An Intelligent Control of Mobile Robot Base on Voice Command
김준홍(Jun-Hong Kim),Nguyen Huu Cong,석진환(Jin-Hwan Suk),심병균(Byoung Kyun Shim),한성현(Sung-Hyun Han) 한국지능시스템학회 2010 한국지능시스템학회 학술발표 논문집 Vol.20 No.1
Robust voice recognition (RVR) is essential for a robot to communicate with people. One of the main problems with RVR for robots is that robots inevitably real environment noises. The noise is captured with strong power by the microphones, because the noise sources are closed to the microphones.
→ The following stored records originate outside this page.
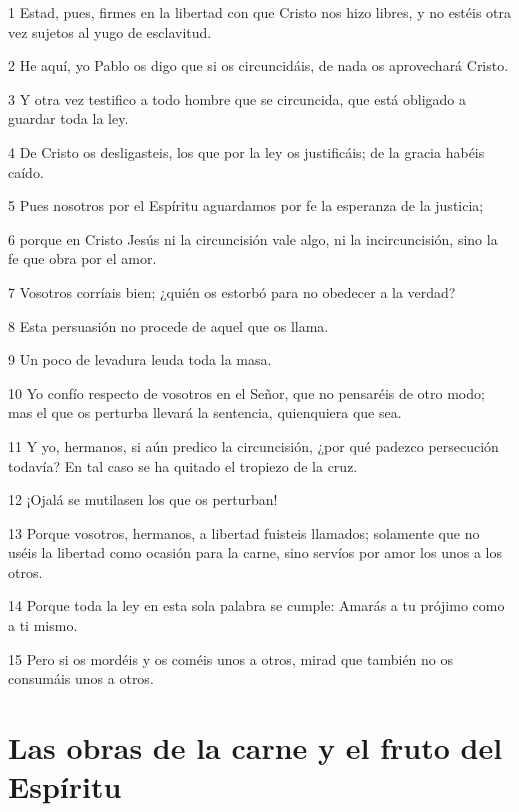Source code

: \par 1 Estad, pues, firmes en la libertad con que Cristo nos hizo libres, y no estéis otra vez sujetos al yugo de esclavitud.
\par 2 He aquí, yo Pablo os digo que si os circuncidáis, de nada os aprovechará Cristo.
\par 3 Y otra vez testifico a todo hombre que se circuncida, que está obligado a guardar toda la ley.
\par 4 De Cristo os desligasteis, los que por la ley os justificáis; de la gracia habéis caído.
\par 5 Pues nosotros por el Espíritu aguardamos por fe la esperanza de la justicia;
\par 6 porque en Cristo Jesús ni la circuncisión vale algo, ni la incircuncisión, sino la fe que obra por el amor.
\par 7 Vosotros corríais bien; ¿quién os estorbó para no obedecer a la verdad?
\par 8 Esta persuasión no procede de aquel que os llama.
\par 9 Un poco de levadura leuda toda la masa.
\par 10 Yo confío respecto de vosotros en el Señor, que no pensaréis de otro modo; mas el que os perturba llevará la sentencia, quienquiera que sea.
\par 11 Y yo, hermanos, si aún predico la circuncisión, ¿por qué padezco persecución todavía? En tal caso se ha quitado el tropiezo de la cruz.
\par 12 ¡Ojalá se mutilasen los que os perturban!
\par 13 Porque vosotros, hermanos, a libertad fuisteis llamados; solamente que no uséis la libertad como ocasión para la carne, sino servíos por amor los unos a los otros.
\par 14 Porque toda la ley en esta sola palabra se cumple: Amarás a tu prójimo como a ti mismo.
\par 15 Pero si os mordéis y os coméis unos a otros, mirad que también no os consumáis unos a otros.

\section*{Las obras de la carne y el fruto del Espíritu}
The signal-to-noise ratio of input voice becomes quite low. However, it is possible to estimate the noise by using information on the robot’s own motions and postures, because a type of motion/gesture produces almost the same pattern of noise every time it is performed. In this paper, we describe an RVR system which can robustly recognize voice by adults and children in noisy environments. We evaluate the RVR system in a communication robot placed in a real noisy environment. Voice is captured using a wireless microphone. The final hypothesis is selected based on posterior probability. We then select the 떠sk in the motion task library In the motion control, we also integrate the obstacle avoidance control using ultrasonic sensors. Those are powerful for detecting obstacle with simple calculated algorithm.